Trellis — Summary
Trellis is a team-scale AI coding harness from Mindfold that provides a trellis CLI (npm), a 4-phase workflow (Plan → Implement → Verify → Finish), auto-injected per-task specs via Claude Code hooks, and support for 14 AI coding platforms — making it the broadest multi-platform framework in this corpus.
Problem it solves: Team AI coding workflows break down because standards aren't shared, each developer rebuilds context per session, and the same specs must be repeated across tools; Trellis puts structured specs, task PRDs, and workspace journals in the repo so all team members and all AI tools share the same guidelines automatically.

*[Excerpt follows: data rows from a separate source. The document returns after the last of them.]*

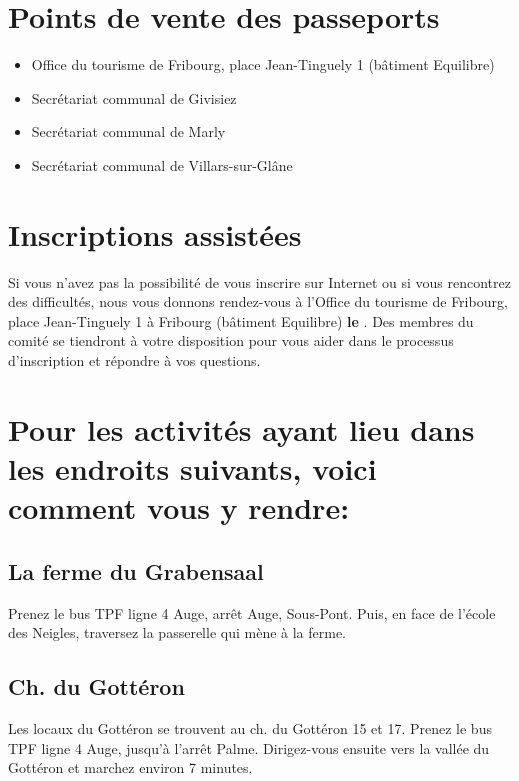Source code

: \section*{Points de vente des passeports}

\begin{itemize}
\item Office du tourisme de Fribourg, place Jean-Tinguely 1 (bâtiment Equilibre)
\item Secrétariat communal de Givisiez
\item Secrétariat communal de Marly
\item Secrétariat communal de Villars-sur-Glâne

\end{itemize}

\newpage
\section*{Inscriptions assistées}

Si vous n'avez pas la possibilité de vous inscrire sur Internet ou si vous rencontrez des difficultés, nous vous donnons
rendez-vous à l'Office du tourisme de Fribourg, place Jean-Tinguely 1 à Fribourg (bâtiment Equilibre)
\textbf{le }. Des membres du comité se tiendront à votre disposition pour vous aider dans
le processus d'inscription et répondre à vos questions.

\section*{Pour les activités ayant lieu dans les endroits suivants, voici comment vous y rendre:}

\subsection*{La ferme du Grabensaal}

Prenez le bus TPF ligne 4 Auge, arrêt \og{}Auge, Sous-Pont\fg{}. Puis, en face de l'école des Neigles, traversez la passerelle
qui mène à la ferme.

\subsection*{Ch. du Gottéron}

Les locaux du Gottéron se trouvent au ch. du Gottéron 15 et 17. Prenez le bus TPF ligne 4 Auge, jusqu'à l'arrêt
\og{}Palme\fg{}. Dirigez-vous ensuite vers la vallée du Gottéron et marchez environ 7 minutes.

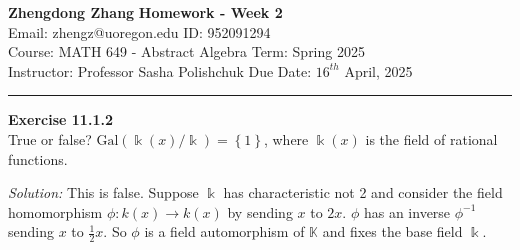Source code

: \documentclass[a4paper, 12pt]{article}
\newenvironment{problem}[2][Exercise]
    { \begin{mdframed}[backgroundcolor=gray!20] \textbf{#1 #2} \\}
    {  \end{mdframed}}
\newenvironment{solution}
    {\textit{Solution:}}
    {}
\newcommand{\Gal}{\text{Gal}}
\begin{document}
\noindent
\large\textbf{Zhengdong Zhang} \hfill \textbf{Homework - Week 2}   \\
Email: zhengz@uoregon.edu \hfill ID: 952091294 \\
\normalsize Course: MATH 649 - Abstract Algebra  \hfill Term: Spring 2025\\
Instructor: Professor Sasha Polishchuk \hfill Due Date: $16^{th}$ April, 2025 \\
\noindent\rule{7in}{2.8pt}
\begin{problem}{11.1.2}
True or false? \(\Gal(\Bbbk(x)/\Bbbk)=\left\{ 1 \right\}\), where \(\Bbbk(x)\) is the field of rational functions.
\end{problem}
\begin{solution}
This is false. Suppose \(\Bbbk\) has characteristic not 2 and consider the field homomorphism \(\phi:k(x)\rightarrow k(x)\) by sending \(x\) to \(2x\). \(\phi\) has an inverse \(\phi^{-1}\) sending \(x\) to \(\frac{1}{2}x\). So \(\phi\) is a field automorphism of \(\mathbb{K}\) and
fixes the base field \(\Bbbk\).
\end{solution}
\end{document}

Distinctive trait: Hook-injected spec context — a PreToolUse hook on Task/Agent tool calls intercepts every sub-agent dispatch and injects the relevant curated spec files from .trellis/spec/ and task JSONL context, so sub-agents always have the right guidelines without the user needing to prompt for them.
Target audience: Teams using AI coding tools (Claude Code, Cursor, Codex, Kiro, Gemini CLI, etc.) who want shared standards, per-task context injection, and workspace memory across 14 platforms.
Production-readiness: Active and growing (8,467 stars, 25 contributors, v0.5.19, last pushed May 2026, AGPL-3.0).
Differs from seeds: Closest to openspec (multi-platform, spec-per-feature, delta files) but Trellis adds a CLI binary, hook-based automatic spec injection, per-developer workspace journals, and explicit multi-platform support for 14 tools — vs openspec's npm-package + manual spec loading.